Questo è per me pensare ai volti concreti, agli amici di più o meno importante spessore che in riunione e in tutte le altre occasioni sono state le persone entrate nella mia vita a partire dal gruppo. I nomi, i caratteri, le psicologie, i tic, i gusti, i modi di fare. E poi le idee e con queste le caratteristiche più proprie delle relative personalità. Insomma anche il vivere le occupazioni, talvolta i drammi, o i semplici dispiaceri, come i successi d'amore o scolastici. Le vacanze come i compleanni, le gite come le cenette sono il gruppo concreto, le persone incontrate alle riunioni che entrate a far parte della mia vita mi hanno anche fatto entrare nella loro vita, nella loro simpatia, nel loro ricordo, nella loro confidenza. Ciò era sperimentare o concretizzare i principi, gli enunciati, non di un gruppo-associazione di tesserati di un partito o di una società, ma come appartenenza alla storia propria di alcuni, di altri in poco e di altri ancora solo pochissimo, seppure talvolta così intensamente da lasciare ricordi imperituri. Non ho trovato nel gruppo un amico o una relazione più personale, anzi nel periodo del gruppo è cambiato anche il rapporto più significativo che avevo. Eppure insieme e nel gruppo c'è stata anche la possibilità per recuperare il rispetto di tutto ciò che permane nel vero amore: meno sentimentale e più legato alla cordialità della fratellanza che nasce del senso di appartenenza allo stesso fatto di essere amati da Dio e di amare tentativamente come Lui ci chiede di amare sempre, gratuitamente, da adulti con sentimento evangelico o almeno rispettoso dell'amicizia. Non so quale sarebbe stata la mia storia, i miei anni passati se non avessi avuto il gruppo. Di certo credo che non avrei avuto il positivo che esso ha rappresentato per la mia crescita morale e spirituale oltre che come continua palestra a cimentarmi nel rapportarmi agli altri. Credo anche che le persone incontrate tramite il gruppo sono state pur sempre persone che per la propria scelta meritavano che si desse e si chiedesse loro fiducia. Un altro aspetto importante è stata la gioia di momenti belli, fecondi anche di allegria e positivo senso della vita e del proprio essere perché non disperso nella banalità o nel via vai di frenetici incontri.

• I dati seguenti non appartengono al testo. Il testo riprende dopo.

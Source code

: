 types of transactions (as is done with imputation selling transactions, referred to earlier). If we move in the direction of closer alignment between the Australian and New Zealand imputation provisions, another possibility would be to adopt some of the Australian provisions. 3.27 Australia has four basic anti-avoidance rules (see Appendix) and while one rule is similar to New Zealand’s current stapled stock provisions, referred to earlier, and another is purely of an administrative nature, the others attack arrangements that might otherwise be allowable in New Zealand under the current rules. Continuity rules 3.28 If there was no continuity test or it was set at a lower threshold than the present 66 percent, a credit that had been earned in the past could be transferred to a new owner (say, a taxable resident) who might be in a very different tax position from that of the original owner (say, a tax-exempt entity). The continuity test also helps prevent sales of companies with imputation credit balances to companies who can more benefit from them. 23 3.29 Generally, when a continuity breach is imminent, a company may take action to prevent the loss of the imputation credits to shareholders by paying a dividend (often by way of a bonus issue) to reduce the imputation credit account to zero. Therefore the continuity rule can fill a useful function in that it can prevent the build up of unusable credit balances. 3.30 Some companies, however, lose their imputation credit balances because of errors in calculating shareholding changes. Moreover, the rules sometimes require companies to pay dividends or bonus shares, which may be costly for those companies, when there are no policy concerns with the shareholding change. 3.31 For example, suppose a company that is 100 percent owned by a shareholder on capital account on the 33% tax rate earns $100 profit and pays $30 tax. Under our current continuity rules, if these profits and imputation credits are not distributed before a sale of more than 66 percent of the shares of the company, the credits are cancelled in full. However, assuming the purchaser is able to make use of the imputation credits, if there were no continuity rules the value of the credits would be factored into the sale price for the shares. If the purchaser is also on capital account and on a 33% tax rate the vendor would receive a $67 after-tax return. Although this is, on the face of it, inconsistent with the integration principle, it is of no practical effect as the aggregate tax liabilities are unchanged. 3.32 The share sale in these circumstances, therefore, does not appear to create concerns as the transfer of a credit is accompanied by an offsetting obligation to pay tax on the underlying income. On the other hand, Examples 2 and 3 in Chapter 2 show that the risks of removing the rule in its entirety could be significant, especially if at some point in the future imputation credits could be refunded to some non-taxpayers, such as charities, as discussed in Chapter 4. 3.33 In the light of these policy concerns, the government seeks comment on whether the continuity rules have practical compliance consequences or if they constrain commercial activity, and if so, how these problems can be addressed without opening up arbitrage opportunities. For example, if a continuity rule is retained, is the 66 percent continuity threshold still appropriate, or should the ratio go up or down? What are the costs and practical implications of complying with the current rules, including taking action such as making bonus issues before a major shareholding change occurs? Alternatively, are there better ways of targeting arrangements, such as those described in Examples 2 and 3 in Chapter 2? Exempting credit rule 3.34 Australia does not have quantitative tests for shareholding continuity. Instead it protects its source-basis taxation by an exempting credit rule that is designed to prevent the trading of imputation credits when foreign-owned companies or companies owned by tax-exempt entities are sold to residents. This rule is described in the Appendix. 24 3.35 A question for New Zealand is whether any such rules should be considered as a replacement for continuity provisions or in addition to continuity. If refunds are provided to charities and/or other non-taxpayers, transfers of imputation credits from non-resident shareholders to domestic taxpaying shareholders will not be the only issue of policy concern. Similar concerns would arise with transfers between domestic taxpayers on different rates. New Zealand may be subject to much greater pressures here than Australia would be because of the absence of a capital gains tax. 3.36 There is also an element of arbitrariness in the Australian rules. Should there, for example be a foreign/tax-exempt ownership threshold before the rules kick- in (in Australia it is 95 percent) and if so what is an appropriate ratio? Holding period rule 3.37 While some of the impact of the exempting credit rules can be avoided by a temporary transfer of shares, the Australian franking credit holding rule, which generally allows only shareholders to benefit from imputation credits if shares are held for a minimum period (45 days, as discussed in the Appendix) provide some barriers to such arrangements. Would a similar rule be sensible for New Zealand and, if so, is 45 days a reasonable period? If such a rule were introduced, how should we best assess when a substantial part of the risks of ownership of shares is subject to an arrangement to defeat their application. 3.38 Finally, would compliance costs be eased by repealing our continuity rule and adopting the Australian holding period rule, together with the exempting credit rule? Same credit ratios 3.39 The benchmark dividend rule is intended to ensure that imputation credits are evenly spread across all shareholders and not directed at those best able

Smettere di frequentare il gruppo.

È oggi un aspetto del momento attuale. È sentirmi superato da nuovi volti arrivati con il nuovo desiderio di un percorso in un certo qual modo per me scontato. È anche la sensazione che talvolta l’essere mancato mi ha un poco reso estraneo, e forse meno interessante da conoscere rispetto ad altri che avevano più richiamo per la loro freschezza, e anche per la loro avvenenza. Ho anche provato che nel non venire al gruppo ci può essere immediatamente la meraviglia degli altri sull'assenza, ma non sempre c'è il venir ricercato e tenuto in compagnia. Un poco forse ha contato il rispetto verso di me, e il desiderio di seguire l'intuizione di momenti particolari, come una necessità di isolamento o di riflessione da non disturbare. Di fatto è per me vivere un poco come l'abbandono: non mi manca così il gruppo come iniziativa, ma è venuto meno il senso di appartenenza, che pur nella discrezione e nel rispetto ti fa sentire che per gli altri è abbastanza relativo che tu ci sia o no.

Attese

A tutt’oggi non ho bisogno del gruppo. Rimane la convinzione che il gruppo debba essere una occasione per chi è alla ricerca di un luogo ove esprimersi e ove incontrare persone e amici con cui fare un'esperienza di proposta positiva, buona. Ho bisogno di momenti più di ascolto in incontri più singolari e distanziati, che chiedono fatica e attenzione maggiore, anche se sono meno impegnativi come frequenza e presenza. Da esterno è come mantenere viva una memoria e una appartenenza per comunque continuare ad essere nel mio vivere attuale in linea con quanto ricevuto dal cammino fatto.